Várias respostas passam por minha cabeça. Às vezes um sim, nos outros pensamentos não. Suspiro fundo levantando a cabeça a encarando nos olhos. — Sim, eu estou. E tenho certeza que se a senhora estiver do meu lado nesses momentos, estarei mais pronto ainda.

— Sabe meu filho, como mãe sei que não é fácil. Desde o dia que temos nossos filhos, projetamos seus futuros e mãe nenhuma deseja essa vida para seu filho. É difícil, dói, mas é uma decisão sua e eu tenho apenas que respeitar. Afinal eu tenho um filho e não um rótulo.

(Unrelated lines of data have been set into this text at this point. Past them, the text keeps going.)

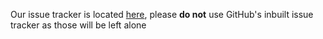 Our issue tracker is located [here](http://xiurobert.byethost9.com/lightning-sf/issues), please **do not** use GitHub's inbuilt issue tracker as those will be left alone
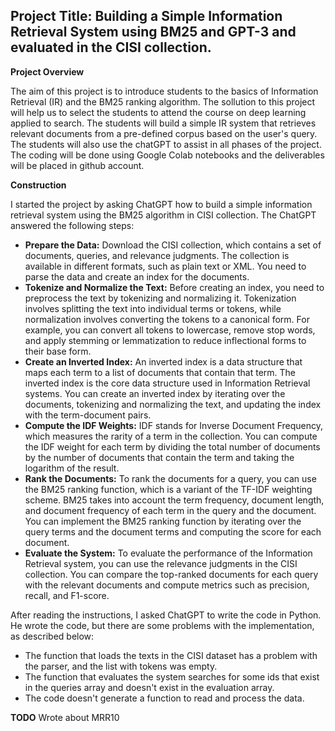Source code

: ## **Project Title**: Building a Simple Information Retrieval System using BM25 and GPT-3 and evaluated in the CISI collection.


**Project Overview**

The aim of this project is to introduce students to the basics of Information Retrieval (IR) and the BM25 ranking algorithm. The sollution to this project will help us to select the students to attend the course on deep learning applied to search. The students will build a simple IR system that retrieves relevant documents from a pre-defined corpus based on the user's query. The students will also use the chatGPT to assist in all phases of the project. The coding will be done using Google Colab notebooks and the deliverables will be placed in github account.

**Construction**

I started the project by asking ChatGPT how to build a simple information retrieval system using the BM25 algorithm in CISI collection. The ChatGPT answered the following steps:

* **Prepare the Data:** Download the CISI collection, which contains a set of documents, queries, and relevance judgments. The collection is available in different formats, such as plain text or XML. You need to parse the data and create an index for the documents.
* **Tokenize and Normalize the Text:** Before creating an index, you need to preprocess the text by tokenizing and normalizing it. Tokenization involves splitting the text into individual terms or tokens, while normalization involves converting the tokens to a canonical form. For example, you can convert all tokens to lowercase, remove stop words, and apply stemming or lemmatization to reduce inflectional forms to their base form.
* **Create an Inverted Index:** An inverted index is a data structure that maps each term to a list of documents that contain that term. The inverted index is the core data structure used in Information Retrieval systems. You can create an inverted index by iterating over the documents, tokenizing and normalizing the text, and updating the index with the term-document pairs.
* **Compute the IDF Weights:** IDF stands for Inverse Document Frequency, which measures the rarity of a term in the collection. You can compute the IDF weight for each term by dividing the total number of documents by the number of documents that contain the term and taking the logarithm of the result.
* **Rank the Documents:** To rank the documents for a query, you can use the BM25 ranking function, which is a variant of the TF-IDF weighting scheme. BM25 takes into account the term frequency, document length, and document frequency of each term in the query and the document. You can implement the BM25 ranking function by iterating over the query terms and the document terms and computing the score for each document.
* **Evaluate the System:** To evaluate the performance of the Information Retrieval system, you can use the relevance judgments in the CISI collection. You can compare the top-ranked documents for each query with the relevant documents and compute metrics such as precision, recall, and F1-score.

After reading the instructions, I asked ChatGPT to write the code in Python.
He wrote the code, but there are some problems with the implementation, as described below:
* The function that loads the texts in the CISI dataset has a problem with the parser, and the list with tokens was empty.
* The function that evaluates the system searches for some ids that exist in the queries array and doesn't exist in the evaluation array.
* The code doesn't generate a function to read and process the data.


**TODO**
Wrote about MRR10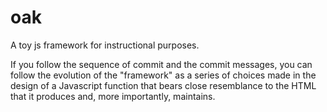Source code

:# oak

A toy js framework for instructional purposes.

If you follow the sequence of commit and the commit messages, you can
follow the evolution of the "framework" as a series of choices made
in the design of a Javascript function that bears close resemblance
to the HTML that it produces and, more importantly, maintains.
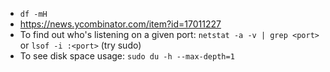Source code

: * `df -mH`
* https://news.ycombinator.com/item?id=17011227
* To find out who's listening on a given port: `netstat -a -v | grep <port>` or `lsof -i :<port>` (try sudo)
* To see disk space usage: `sudo du -h --max-depth=1`
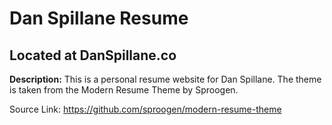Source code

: # Dan Spillane Resume

## Located at DanSpillane.co

**Description:** This is a personal resume website for Dan Spillane. The theme is taken from the Modern Resume Theme by Sproogen.

Source Link: https://github.com/sproogen/modern-resume-theme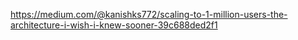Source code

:https://medium.com/@kanishks772/scaling-to-1-million-users-the-architecture-i-wish-i-knew-sooner-39c688ded2f1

Abaixo a cabeça não contendo a emoção. Tantos anos batalhando por aceitação, brigas, lágrimas, discussões. Em pensar que bastou apenas eu me abrir de verdade para ela e tudo parecer estar caminhando para o final feliz, o meu final feliz.

— Sabe, eu sempre digo que você me ensinou a amar, que foi com você que aprendi a ser uma pessoa melhor. Eu tenho tanto orgulho do que você se tornou. Seu caráter, sua personalidade e todas as coisas boas que você tem são admiráveis. Mães sempre dizem ter o melhor filho do mundo, mas eu sei, que de verdade, o meu é o melhor do mundo.

Vejo-a levantar e estender a mão na minha direção. Seguro e sou puxado para um abraço forte me sentindo de imediato o filho mais sortudo do mundo. Minhas lágrimas escorrem pelo meu rosto se encontrando com as delas logo em baixo. — Obrigado...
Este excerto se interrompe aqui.